▶ **What is being asked**: Among the entries that follow, find every line with the word "size" and copy it.

▶ **Input records**:
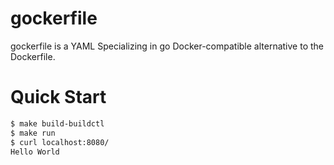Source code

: # gockerfile

gockerfile is a YAML Specializing in go Docker-compatible alternative to the Dockerfile.

# Quick Start

```bash
$ make build-buildctl
$ make run
$ curl localhost:8080/
Hello World
```
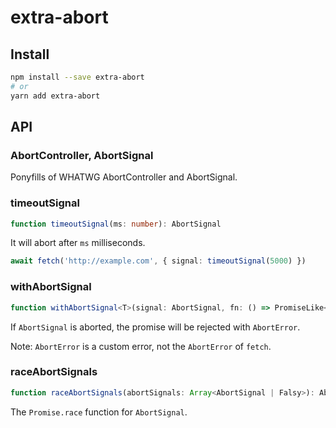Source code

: # extra-abort
## Install
```sh
npm install --save extra-abort
# or
yarn add extra-abort
```

## API
### AbortController, AbortSignal
Ponyfills of WHATWG AbortController and AbortSignal.

### timeoutSignal
```ts
function timeoutSignal(ms: number): AbortSignal
```

It will abort after `ms` milliseconds.

```ts
await fetch('http://example.com', { signal: timeoutSignal(5000) })
```

### withAbortSignal
```ts
function withAbortSignal<T>(signal: AbortSignal, fn: () => PromiseLike<T>): Promise<T>
```

If `AbortSignal` is aborted, the promise will be rejected with `AbortError`.

Note: `AbortError` is a custom error, not the `AbortError` of `fetch`.

### raceAbortSignals
```ts
function raceAbortSignals(abortSignals: Array<AbortSignal | Falsy>): AbortSignal
```

The `Promise.race` function for `AbortSignal`.
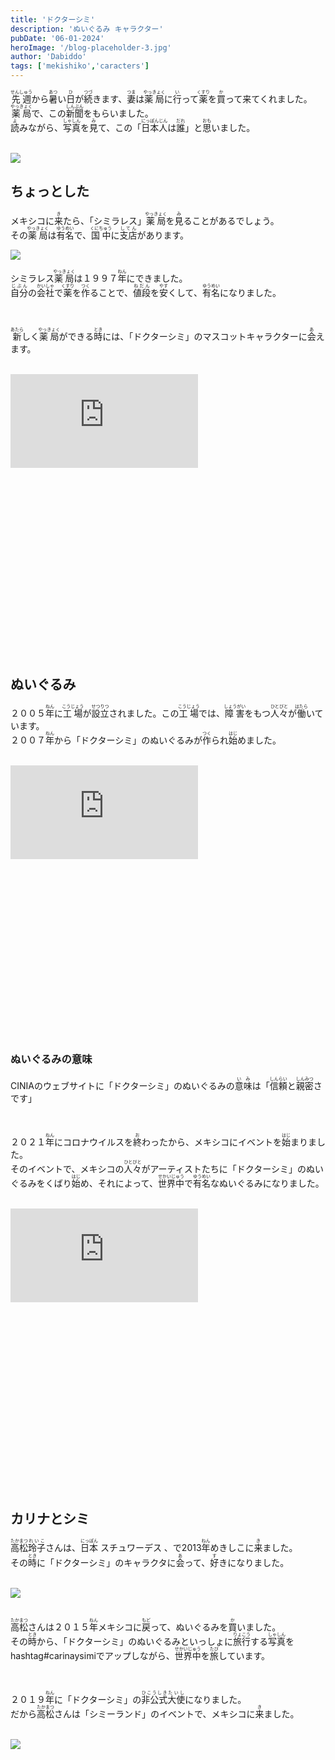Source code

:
 ```yaml
---
title: 'ドクターシミ'
description: 'ぬいぐるみ キャラクター'
pubDate: '06-01-2024'
heroImage: '/blog-placeholder-3.jpg'
author: 'Dabiddo'
tags: ['mekishiko','caracters']
---
```


<p>
<ruby><rb>先週</rb><rp>(</rp><rt>せんしゅう</rt><rp>)</rp></ruby>から<ruby><rb>暑</rb><rp>(</rp><rt>あつ</rt><rp>)</rp></ruby>い<ruby><rb>日</rb><rp>(</rp><rt>ひ</rt><rp>)</rp></ruby>が<ruby><rb>続</rb><rp>(</rp><rt>つづ</rt><rp>)</rp></ruby>きます、<ruby><rb>妻</rb><rp>(</rp><rt>つま</rt><rp>)</rp></ruby>は<ruby><rb>薬局</rb><rp>(</rp><rt>やっきょく</rt><rp>)</rp></ruby>に<ruby><rb>行</rb><rp>(</rp><rt>い</rt><rp>)</rp></ruby>って<ruby><rb>薬</rb><rp>(</rp><rt>くすり</rt><rp>)</rp></ruby>を<ruby><rb>買</rb><rp>(</rp><rt>か</rt><rp>)</rp></ruby>って<ruby><rb>来</rb><rp>(</rp><rt></rt><rp>)</rp></ruby>てくれました。<br>
<ruby><rb>薬局</rb><rp>(</rp><rt>やっきょく</rt><rp>)</rp></ruby>で、この<ruby><rb>新聞</rb><rp>(</rp><rt>しんぶん</rt><rp>)</rp></ruby>をもらいました。<br>
<ruby><rb>読</rb><rp>(</rp><rt>よ</rt><rp>)</rp></ruby>みながら、<ruby><rb>写真</rb><rp>(</rp><rt>しゃしん</rt><rp>)</rp></ruby>を<ruby><rb>見</rb><rp>(</rp><rt>み</rt><rp>)</rp></ruby>て、この「<ruby><rb>日本人</rb><rp>(</rp><rt>にっぽんじん</rt><rp>)</rp></ruby>は<ruby><rb>誰</rb><rp>(</rp><rt>だれ</rt><rp>)</rp></ruby>」と<ruby><rb>思</rb><rp>(</rp><rt>おも</rt><rp>)</rp></ruby>いました。
</p>
<br>
   
<div class="m-5 place-items-center max-w-l">
     <img src="https://media.publit.io/file/blogstuff/Snapshot-2024-05-25-09-16-24.png">
</div>

## ちょっとした

<p>
メキシコに<ruby><rb>来</rb><rp>(</rp><rt>き</rt><rp>)</rp></ruby>たら、「シミラレス」<ruby><rb>薬局</rb><rp>(</rp><rt>やっきょく</rt><rp>)</rp></ruby>を<ruby><rb>見</rb><rp>(</rp><rt>み</rt><rp>)</rp></ruby>ることがあるでしょう。<br>
その<ruby><rb>薬局</rb><rp>(</rp><rt>やっきょく</rt><rp>)</rp></ruby>は<ruby><rb>有名</rb><rp>(</rp><rt>ゆうめい</rt><rp>)</rp></ruby>で、<ruby><rb>国中</rb><rp>(</rp><rt>くにちゅう</rt><rp>)</rp></ruby>に<ruby><rb>支店</rb><rp>(</rp><rt>してん</rt><rp>)</rp></ruby>があります。<br>
</p>

<div class="m-5 place-items-center max-w-l">
     <img src="https://media.publit.io/file/blogstuff/f-similares.jpeg">
</div>

<p>
シミラレス<ruby><rb>薬局</rb><rp>(</rp><rt>やっきょく</rt><rp>)</rp></ruby>は１９９７<ruby><rb>年</rb><rp>(</rp><rt>ねん</rt><rp>)</rp></ruby>にできました。<br>
<ruby><rb>自分</rb><rp>(</rp><rt>じぶん</rt><rp>)</rp></ruby>の<ruby><rb>会社</rb><rp>(</rp><rt>かいしゃ</rt><rp>)</rp></ruby>で<ruby><rb>薬</rb><rp>(</rp><rt>くすり</rt><rp>)</rp></ruby>を<ruby><rb>作</rb><rp>(</rp><rt>つく</rt><rp>)</rp></ruby>ることで、<ruby><rb>値段</rb><rp>(</rp><rt>ねだん</rt><rp>)</rp></ruby>を<ruby><rb>安</rb><rp>(</rp><rt>やす</rt><rp>)</rp></ruby>くして、<ruby><rb>有名</rb><rp>(</rp><rt>ゆうめい</rt><rp>)</rp></ruby>になりました。<br>
</p>
<br>
<p>
<ruby><rb>新</rb><rp>(</rp><rt>あたら</rt><rp>)</rp></ruby>しく<ruby><rb>薬局</rb><rp>(</rp><rt>やっきょく</rt><rp>)</rp></ruby>ができる<ruby><rb>時</rb><rp>(</rp><rt>とき</rt><rp>)</rp></ruby>には、「ドクターシミ」のマスコットキャラクターに<ruby><rb>会</rb><rp>(</rp><rt>あ</rt><rp>)</rp></ruby>えます。<br>
</p>
<br>

<div class="m-5 place-items-center max-w-l">
<div 
    	class="relative h-0 overflow-hidden max-w-full w-full" 
		style="padding-bottom: 56.25%"
 	>
		<iframe
       		src="https://www.youtube.com/embed/LVXU2zFCk60?si=Jyweojfu7bnmZhLI"
            frameborder="0"
            allowfullscreen
            class="absolute top-0 left-0 w-full h-full"
        ></iframe>
	</div>
</div>

<br>

## ぬいぐるみ

<p>
２００５<ruby><rb>年</rb><rp>(</rp><rt>ねん</rt><rp>)</rp></ruby>に<ruby><rb>工場</rb><rp>(</rp><rt>こうじょう</rt><rp>)</rp></ruby>が<ruby><rb>設立</rb><rp>(</rp><rt>せつりつ</rt><rp>)</rp></ruby>されました。この<ruby><rb>工場</rb><rp>(</rp><rt>こうじょう</rt><rp>)</rp></ruby>では、<ruby><rb>障害</rb><rp>(</rp><rt>しょうがい</rt><rp>)</rp></ruby>をもつ<ruby><rb>人々</rb><rp>(</rp><rt>ひとびと</rt><rp>)</rp></ruby>が<ruby><rb>働</rb><rp>(</rp><rt>はたら</rt><rp>)</rp></ruby>いています。<br>
２００７<ruby><rb>年</rb><rp>(</rp><rt>ねん</rt><rp>)</rp></ruby>から「ドクターシミ」のぬいぐるみが<ruby><rb>作</rb><rp>(</rp><rt>つく</rt><rp>)</rp></ruby>られ<ruby><rb>始</rb><rp>(</rp><rt>はじ</rt><rp>)</rp></ruby>めました。
</p>
<br>

<div class="m-5 place-items-center max-w-l">
<div 
    	class="relative h-0 overflow-hidden max-w-full w-full" 
		style="padding-bottom: 56.25%"
 	>
		<iframe
       		src="https://www.youtube.com/embed/mwwebF-S6Bg?si=FWGUQxg_ZvEywIoR"
            frameborder="0"
            allowfullscreen
            class="absolute top-0 left-0 w-full h-full"
        ></iframe>
	</div>
</div>


### ぬいぐるみの意味

<p>
CINIAのウェブサイトに「ドクターシミ」のぬいぐるみの<ruby><rb>意味</rb><rp>(</rp><rt>いみ</rt><rp>)</rp></ruby>は「<ruby><rb>信頼</rb><rp>(</rp><rt>しんらい</rt><rp>)</rp></ruby>と<ruby><rb>親密</rb><rp>(</rp><rt>しんみつ</rt><rp>)</rp></ruby>さです」<br>
</p>
<br>
<p>
２０２１<ruby><rb>年</rb><rp>(</rp><rt>ねん</rt><rp>)</rp></ruby>にコロナウイルスを<ruby><rb>終</rb><rp>(</rp><rt>お</rt><rp>)</rp></ruby>わったから、メキシコにイベントを<ruby><rb>始</rb><rp>(</rp><rt>はじ</rt><rp>)</rp></ruby>まりました。<br>
そのイベントで、メキシコの<ruby><rb>人々</rb><rp>(</rp><rt>ひとびと</rt><rp>)</rp></ruby>がアーティストたちに「ドクターシミ」のぬいぐるみをくばり<ruby><rb>始</rb><rp>(</rp><rt>はじ</rt><rp>)</rp></ruby>め、それによって、<ruby><rb>世界中</rb><rp>(</rp><rt>せかいじゅう</rt><rp>)</rp></ruby>で<ruby><rb>有名</rb><rp>(</rp><rt>ゆうめい</rt><rp>)</rp></ruby>なぬいぐるみになりました。<br>
</p>
<br>

<div class="m-5 place-items-center max-w-l">
<div 
    	class="relative h-0 overflow-hidden max-w-full w-full" 
		style="padding-bottom: 56.25%"
 	>
		<iframe
       		src="https://www.youtube.com/embed/jhTDHHLe6Rw?si=5jujOUZqbXojl-lo"
            frameborder="0"
            allowfullscreen
            class="absolute top-0 left-0 w-full h-full"
        ></iframe>
	</div>
</div>

<br>


## カリナとシミ

<p>
<ruby><rb>高松</rb><rp>(</rp><rt>たかまつ</rt><rp>)</rp></ruby><ruby><rb>玲子</rb><rp>(</rp><rt>れいこ</rt><rp>)</rp></ruby>さんは、<ruby><rb>日本</rb><rp>(</rp><rt>にっぽん</rt><rp>)</rp></ruby> スチュワーデス 、で2013<ruby><rb>年</rb><rp>(</rp><rt>ねん</rt><rp>)</rp></ruby>めきしこに<ruby><rb>来</rb><rp>(</rp><rt>き</rt><rp>)</rp></ruby>ました。<br>
その<ruby><rb>時</rb><rp>(</rp><rt>とき</rt><rp>)</rp></ruby>に「ドクターシミ」のキャラクタに<ruby><rb>会</rb><rp>(</rp><rt>あ</rt><rp>)</rp></ruby>って、<ruby><rb>好</rb><rp>(</rp><rt>す</rt><rp>)</rp></ruby>きになりました。<br>
</p>
<br>

<div class="m-5 place-items-center max-w-l">
     <img src="https://media.publit.io/file/blogstuff/carinaysim.jpeg">
</div>
<br>

<p>
<ruby><rb>高松</rb><rp>(</rp><rt>たかまつ</rt><rp>)</rp></ruby>さんは２０１５<ruby><rb>年</rb><rp>(</rp><rt>ねん</rt><rp>)</rp></ruby>メキシコに<ruby><rb>戻</rb><rp>(</rp><rt>もど</rt><rp>)</rp></ruby>って、ぬいぐるみを<ruby><rb>買</rb><rp>(</rp><rt>か</rt><rp>)</rp></ruby>いました。<br>
その<ruby><rb>時</rb><rp>(</rp><rt>とき</rt><rp>)</rp></ruby>から、「ドクターシミ」のぬいぐるみといっしょに<ruby><rb>旅行</rb><rp>(</rp><rt>りょこう</rt><rp>)</rp></ruby>する<ruby><rb>写真</rb><rp>(</rp><rt>しゃしん</rt><rp>)</rp></ruby>をhashtag#carinaysimiでアップしながら、<ruby><rb>世界中</rb><rp>(</rp><rt>せかいじゅう</rt><rp>)</rp></ruby>を<ruby><rb>旅</rb><rp>(</rp><rt>たび</rt><rp>)</rp></ruby>しています。<br>
</p>
<br>
<p>
２０１９<ruby><rb>年</rb><rp>(</rp><rt>ねん</rt><rp>)</rp></ruby>に「ドクターシミ」の<ruby><rb>非公式</rb><rp>(</rp><rt>ひこうしき</rt><rp>)</rp></ruby><ruby><rb>大使</rb><rp>(</rp><rt>たいし</rt><rp>)</rp></ruby>になりました。<br>
だから<ruby><rb>高松</rb><rp>(</rp><rt>たかまつ</rt><rp>)</rp></ruby>さんは「シミーランド」のイベントで、メキシコに<ruby><rb>来</rb><rp>(</rp><rt>き</rt><rp>)</rp></ruby>ました。<br>
</p>

<br>

<div class="m-5 place-items-center max-w-l">
     <img src="https://media.publit.io/file/blogstuff/similandia2024.png">
</div>
<br>
<style>
    #content {
        font-size:20px;
    }
    #content>h1 {
        font-size:40px;
        font-weight:bold;
    }
    #content>h2 {
        font-size:35px;
        font-weight:bold;
    }
    #content>h2 {
        font-size:30px;
        font-weight:bold;
    }
    #content>h3 {
        font-size:25px;
        font-weight:bold;
    }
    #content>h4 {
        font-size:20px;
        font-weight:bold;
    }
</style>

▶ **Answer to the exercise**:
        font-size:20px;
        font-size:40px;
        font-size:35px;
        font-size:30px;
        font-size:25px;
        font-size:20px;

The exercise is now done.